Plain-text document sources
--------------------------------

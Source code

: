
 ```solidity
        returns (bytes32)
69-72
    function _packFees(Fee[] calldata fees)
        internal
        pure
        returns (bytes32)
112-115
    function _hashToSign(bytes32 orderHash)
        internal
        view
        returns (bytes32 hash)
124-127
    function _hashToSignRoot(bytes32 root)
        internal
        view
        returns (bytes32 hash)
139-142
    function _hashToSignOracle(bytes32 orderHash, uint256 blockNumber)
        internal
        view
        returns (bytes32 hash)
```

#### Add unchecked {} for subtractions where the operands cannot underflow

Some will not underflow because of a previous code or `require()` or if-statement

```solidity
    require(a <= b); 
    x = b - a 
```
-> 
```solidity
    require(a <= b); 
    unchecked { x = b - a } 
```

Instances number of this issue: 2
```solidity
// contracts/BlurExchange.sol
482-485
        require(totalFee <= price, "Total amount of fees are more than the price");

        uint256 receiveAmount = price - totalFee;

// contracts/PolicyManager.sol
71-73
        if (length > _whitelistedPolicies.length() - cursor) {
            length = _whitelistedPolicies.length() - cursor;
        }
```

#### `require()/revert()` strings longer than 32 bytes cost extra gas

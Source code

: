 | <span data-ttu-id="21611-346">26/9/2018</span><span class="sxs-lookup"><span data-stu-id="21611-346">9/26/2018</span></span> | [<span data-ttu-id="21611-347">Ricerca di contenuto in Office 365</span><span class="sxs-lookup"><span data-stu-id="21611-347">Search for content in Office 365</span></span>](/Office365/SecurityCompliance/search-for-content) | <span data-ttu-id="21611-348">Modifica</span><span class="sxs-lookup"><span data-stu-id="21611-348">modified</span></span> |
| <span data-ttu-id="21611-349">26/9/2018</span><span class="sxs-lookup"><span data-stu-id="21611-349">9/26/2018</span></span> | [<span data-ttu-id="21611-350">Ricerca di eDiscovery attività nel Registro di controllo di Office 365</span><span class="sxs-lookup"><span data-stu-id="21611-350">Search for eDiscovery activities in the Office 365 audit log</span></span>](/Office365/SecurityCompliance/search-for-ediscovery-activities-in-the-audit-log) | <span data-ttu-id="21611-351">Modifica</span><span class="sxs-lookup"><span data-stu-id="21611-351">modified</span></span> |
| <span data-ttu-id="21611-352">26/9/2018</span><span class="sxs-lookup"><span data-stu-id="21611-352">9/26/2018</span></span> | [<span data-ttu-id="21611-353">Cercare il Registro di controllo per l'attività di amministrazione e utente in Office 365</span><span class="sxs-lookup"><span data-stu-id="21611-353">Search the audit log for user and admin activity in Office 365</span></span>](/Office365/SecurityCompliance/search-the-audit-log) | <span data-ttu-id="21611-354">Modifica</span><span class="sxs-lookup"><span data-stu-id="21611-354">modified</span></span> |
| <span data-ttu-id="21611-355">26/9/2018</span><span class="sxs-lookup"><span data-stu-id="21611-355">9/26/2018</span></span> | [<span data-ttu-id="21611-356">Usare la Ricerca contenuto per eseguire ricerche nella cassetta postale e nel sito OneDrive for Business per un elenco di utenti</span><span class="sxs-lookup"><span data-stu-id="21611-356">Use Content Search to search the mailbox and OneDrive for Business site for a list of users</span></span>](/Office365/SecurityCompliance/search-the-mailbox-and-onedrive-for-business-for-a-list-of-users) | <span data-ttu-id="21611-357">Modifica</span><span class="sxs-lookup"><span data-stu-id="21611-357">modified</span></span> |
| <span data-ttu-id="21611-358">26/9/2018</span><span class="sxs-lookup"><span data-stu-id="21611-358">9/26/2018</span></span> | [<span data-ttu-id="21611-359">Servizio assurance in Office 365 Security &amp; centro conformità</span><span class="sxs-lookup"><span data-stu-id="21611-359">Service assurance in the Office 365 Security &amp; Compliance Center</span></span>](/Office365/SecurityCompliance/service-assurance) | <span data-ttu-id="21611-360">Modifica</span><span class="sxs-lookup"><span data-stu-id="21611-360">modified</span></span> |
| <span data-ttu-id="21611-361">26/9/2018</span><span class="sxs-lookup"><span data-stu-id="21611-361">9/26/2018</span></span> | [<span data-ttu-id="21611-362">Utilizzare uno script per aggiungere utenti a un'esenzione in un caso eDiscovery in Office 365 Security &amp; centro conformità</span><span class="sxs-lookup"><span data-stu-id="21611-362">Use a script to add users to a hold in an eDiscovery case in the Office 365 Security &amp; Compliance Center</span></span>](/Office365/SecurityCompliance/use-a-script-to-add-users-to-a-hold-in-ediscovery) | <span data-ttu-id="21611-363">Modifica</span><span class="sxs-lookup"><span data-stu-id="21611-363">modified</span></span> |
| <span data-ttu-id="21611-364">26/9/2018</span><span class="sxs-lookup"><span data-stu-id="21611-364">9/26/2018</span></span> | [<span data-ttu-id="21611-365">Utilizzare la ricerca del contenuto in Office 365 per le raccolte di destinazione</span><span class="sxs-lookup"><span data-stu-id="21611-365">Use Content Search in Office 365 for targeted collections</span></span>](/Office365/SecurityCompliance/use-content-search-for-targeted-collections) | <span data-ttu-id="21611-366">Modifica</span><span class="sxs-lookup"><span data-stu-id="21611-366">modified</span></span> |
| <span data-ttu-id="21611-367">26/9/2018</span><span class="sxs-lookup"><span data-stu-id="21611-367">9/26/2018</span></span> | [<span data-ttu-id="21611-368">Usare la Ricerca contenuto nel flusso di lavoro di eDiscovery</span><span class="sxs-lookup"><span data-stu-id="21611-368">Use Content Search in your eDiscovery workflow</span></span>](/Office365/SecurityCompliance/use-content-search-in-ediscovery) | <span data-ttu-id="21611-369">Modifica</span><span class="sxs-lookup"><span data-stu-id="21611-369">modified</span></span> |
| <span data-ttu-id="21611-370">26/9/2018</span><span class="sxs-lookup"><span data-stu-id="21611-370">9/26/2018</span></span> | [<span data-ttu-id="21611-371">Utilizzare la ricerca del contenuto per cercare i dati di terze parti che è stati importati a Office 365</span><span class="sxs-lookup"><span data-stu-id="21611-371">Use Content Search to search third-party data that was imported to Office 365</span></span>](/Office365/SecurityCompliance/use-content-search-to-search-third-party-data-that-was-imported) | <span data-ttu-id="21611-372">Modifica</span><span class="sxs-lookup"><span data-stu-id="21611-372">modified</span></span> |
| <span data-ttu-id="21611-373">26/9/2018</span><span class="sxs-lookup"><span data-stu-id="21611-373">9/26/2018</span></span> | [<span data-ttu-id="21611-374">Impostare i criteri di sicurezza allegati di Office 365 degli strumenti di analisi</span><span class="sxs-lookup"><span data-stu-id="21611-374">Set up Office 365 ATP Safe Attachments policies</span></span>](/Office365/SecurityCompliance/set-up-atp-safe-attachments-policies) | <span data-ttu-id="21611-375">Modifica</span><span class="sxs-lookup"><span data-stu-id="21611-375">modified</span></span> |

--------------------------------

**WORK INSTRUCTIONS:**
If a line in the entries contains the word "length", copy that line out.

**WRITTEN REPLY:**
        if (length > _whitelistedPolicies.length() - cursor) {
            length = _whitelistedPolicies.length() - cursor;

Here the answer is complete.